START Input records

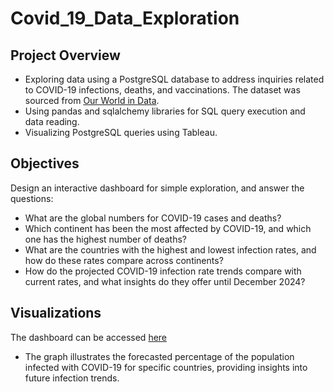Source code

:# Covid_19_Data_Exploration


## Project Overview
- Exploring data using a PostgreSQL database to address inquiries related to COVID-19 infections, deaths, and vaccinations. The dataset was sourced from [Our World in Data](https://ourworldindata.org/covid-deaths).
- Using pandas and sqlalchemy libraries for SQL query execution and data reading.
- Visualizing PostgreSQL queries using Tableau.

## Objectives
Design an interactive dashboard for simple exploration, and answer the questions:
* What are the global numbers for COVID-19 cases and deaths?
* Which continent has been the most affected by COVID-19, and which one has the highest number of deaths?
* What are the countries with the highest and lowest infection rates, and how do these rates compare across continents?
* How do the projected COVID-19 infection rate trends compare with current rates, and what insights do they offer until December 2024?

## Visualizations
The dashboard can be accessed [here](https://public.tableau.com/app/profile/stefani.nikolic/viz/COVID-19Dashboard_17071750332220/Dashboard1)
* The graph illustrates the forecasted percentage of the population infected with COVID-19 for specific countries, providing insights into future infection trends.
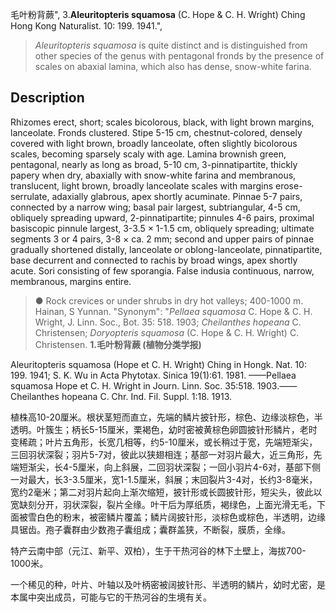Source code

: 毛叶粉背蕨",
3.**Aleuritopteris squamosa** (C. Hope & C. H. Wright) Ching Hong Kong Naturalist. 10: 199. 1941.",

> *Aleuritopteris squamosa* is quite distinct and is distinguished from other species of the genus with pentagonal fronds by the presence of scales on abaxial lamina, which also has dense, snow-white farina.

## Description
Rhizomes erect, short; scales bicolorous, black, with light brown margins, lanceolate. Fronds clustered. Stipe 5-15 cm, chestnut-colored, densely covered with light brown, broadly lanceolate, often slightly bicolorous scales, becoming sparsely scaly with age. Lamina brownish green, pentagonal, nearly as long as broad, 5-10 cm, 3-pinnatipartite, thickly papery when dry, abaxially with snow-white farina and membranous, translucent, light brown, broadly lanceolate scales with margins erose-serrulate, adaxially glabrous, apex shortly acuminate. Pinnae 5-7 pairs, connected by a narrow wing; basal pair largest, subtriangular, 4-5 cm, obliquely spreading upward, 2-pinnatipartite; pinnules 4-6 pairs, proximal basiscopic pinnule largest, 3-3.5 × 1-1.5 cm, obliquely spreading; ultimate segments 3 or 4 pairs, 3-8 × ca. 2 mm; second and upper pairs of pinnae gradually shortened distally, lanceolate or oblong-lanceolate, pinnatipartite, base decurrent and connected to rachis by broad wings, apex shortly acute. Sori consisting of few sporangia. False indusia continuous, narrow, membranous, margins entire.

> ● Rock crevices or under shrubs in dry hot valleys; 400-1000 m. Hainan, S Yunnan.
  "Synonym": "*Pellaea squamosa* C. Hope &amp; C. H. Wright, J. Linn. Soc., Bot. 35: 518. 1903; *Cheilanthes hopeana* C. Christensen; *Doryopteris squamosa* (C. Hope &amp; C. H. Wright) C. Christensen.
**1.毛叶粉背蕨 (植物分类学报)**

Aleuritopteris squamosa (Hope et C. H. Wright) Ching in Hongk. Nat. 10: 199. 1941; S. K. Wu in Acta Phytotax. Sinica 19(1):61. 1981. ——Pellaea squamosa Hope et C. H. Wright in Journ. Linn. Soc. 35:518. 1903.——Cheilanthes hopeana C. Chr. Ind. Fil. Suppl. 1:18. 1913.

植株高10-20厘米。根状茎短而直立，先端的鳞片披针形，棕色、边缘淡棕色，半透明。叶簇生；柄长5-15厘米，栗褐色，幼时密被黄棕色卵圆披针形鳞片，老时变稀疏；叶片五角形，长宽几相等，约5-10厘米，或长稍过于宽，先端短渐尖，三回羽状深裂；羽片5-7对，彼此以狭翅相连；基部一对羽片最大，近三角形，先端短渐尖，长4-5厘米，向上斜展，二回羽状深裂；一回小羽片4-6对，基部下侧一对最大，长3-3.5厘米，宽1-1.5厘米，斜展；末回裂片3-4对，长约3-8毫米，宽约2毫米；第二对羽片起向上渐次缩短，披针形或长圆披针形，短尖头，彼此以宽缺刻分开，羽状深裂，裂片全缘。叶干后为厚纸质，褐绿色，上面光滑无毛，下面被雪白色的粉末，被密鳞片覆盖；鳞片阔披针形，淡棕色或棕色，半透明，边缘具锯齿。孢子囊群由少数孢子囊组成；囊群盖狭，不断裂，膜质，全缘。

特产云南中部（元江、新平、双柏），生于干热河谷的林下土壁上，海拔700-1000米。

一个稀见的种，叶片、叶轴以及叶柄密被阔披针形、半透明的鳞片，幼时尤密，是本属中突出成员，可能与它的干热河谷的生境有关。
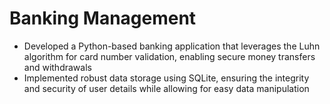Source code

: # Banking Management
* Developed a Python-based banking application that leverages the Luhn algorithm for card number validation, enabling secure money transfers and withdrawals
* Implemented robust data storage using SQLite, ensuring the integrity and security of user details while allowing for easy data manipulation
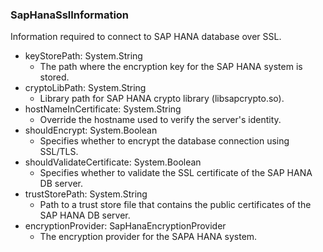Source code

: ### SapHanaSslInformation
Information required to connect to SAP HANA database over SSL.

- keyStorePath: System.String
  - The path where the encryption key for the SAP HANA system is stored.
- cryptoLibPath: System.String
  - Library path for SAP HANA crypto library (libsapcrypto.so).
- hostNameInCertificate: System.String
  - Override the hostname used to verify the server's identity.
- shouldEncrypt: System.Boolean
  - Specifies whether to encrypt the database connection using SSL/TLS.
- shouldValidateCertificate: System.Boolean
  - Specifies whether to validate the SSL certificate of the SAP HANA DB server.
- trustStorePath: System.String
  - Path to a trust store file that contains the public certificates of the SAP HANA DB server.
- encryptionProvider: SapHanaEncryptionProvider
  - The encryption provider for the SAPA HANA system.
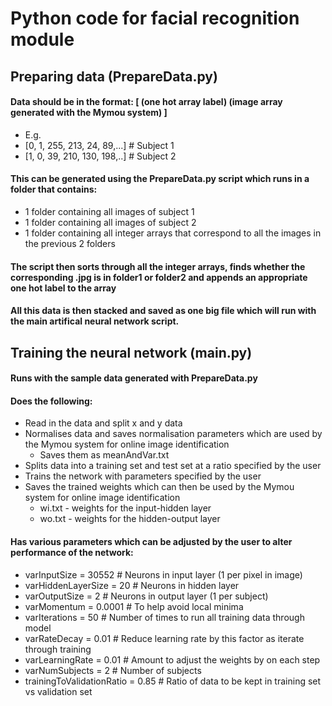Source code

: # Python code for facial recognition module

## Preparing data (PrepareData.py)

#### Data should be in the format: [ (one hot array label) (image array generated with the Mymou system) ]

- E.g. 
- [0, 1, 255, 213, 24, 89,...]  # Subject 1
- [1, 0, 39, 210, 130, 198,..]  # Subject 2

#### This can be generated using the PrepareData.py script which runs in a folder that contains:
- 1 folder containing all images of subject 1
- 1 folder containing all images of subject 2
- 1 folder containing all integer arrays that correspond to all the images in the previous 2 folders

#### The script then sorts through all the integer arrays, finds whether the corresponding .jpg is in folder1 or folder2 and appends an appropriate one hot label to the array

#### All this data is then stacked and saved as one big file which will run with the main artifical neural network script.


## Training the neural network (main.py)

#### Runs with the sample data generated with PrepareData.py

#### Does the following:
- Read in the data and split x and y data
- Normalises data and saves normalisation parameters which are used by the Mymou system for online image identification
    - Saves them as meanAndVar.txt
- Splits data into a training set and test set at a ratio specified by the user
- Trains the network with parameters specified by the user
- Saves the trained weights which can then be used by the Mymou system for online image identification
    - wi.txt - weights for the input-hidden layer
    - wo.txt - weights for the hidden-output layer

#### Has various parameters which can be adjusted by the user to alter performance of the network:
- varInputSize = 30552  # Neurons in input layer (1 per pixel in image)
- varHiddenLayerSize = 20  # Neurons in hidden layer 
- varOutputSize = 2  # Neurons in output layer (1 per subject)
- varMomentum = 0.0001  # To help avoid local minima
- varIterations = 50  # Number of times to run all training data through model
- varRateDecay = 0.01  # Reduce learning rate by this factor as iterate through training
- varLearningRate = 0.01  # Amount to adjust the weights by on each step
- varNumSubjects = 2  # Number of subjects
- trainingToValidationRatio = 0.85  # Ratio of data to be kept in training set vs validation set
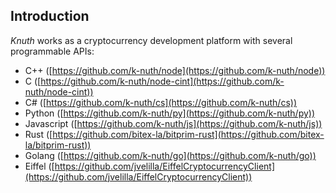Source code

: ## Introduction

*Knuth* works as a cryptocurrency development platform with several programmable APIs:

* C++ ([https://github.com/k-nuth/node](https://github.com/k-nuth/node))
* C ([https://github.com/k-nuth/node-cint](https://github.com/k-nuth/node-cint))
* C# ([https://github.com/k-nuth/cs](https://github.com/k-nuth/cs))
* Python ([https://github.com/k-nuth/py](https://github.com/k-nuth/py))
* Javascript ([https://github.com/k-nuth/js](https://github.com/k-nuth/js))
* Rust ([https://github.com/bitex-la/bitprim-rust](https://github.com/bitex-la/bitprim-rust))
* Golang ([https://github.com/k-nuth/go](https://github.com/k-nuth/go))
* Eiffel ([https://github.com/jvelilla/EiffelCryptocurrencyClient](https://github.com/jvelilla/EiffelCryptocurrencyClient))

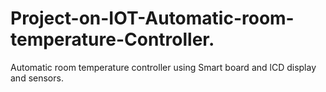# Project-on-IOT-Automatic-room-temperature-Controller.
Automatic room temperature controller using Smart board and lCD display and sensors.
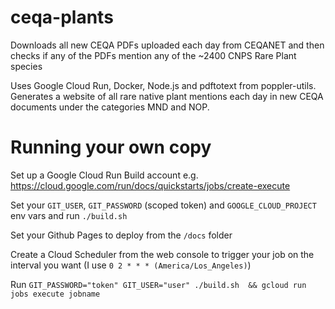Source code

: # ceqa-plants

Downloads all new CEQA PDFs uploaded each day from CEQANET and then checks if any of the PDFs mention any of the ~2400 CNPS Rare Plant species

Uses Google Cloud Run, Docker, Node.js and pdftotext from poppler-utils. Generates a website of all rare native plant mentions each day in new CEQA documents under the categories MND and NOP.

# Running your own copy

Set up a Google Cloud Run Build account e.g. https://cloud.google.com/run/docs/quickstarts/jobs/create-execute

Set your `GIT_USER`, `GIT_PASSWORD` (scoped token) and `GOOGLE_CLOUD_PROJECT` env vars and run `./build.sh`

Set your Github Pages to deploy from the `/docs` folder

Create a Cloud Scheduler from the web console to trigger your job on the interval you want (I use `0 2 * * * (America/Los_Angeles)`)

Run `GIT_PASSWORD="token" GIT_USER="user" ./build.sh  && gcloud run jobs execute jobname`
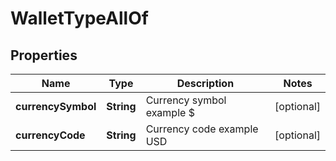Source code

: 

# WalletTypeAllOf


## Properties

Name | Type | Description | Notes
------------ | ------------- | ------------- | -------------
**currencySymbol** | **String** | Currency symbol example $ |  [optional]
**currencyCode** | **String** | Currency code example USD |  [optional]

END Input records

An exact copy of the lines above, from the one containing "- [0, 1, 255, 213, 24, 89,...]" through the one containing "- 1 folder containing all images of subject 2", is the whole of the answer.

- [0, 1, 255, 213, 24, 89,...]  # Subject 1
- [1, 0, 39, 210, 130, 198,..]  # Subject 2

#### This can be generated using the PrepareData.py script which runs in a folder that contains:
- 1 folder containing all images of subject 1
- 1 folder containing all images of subject 2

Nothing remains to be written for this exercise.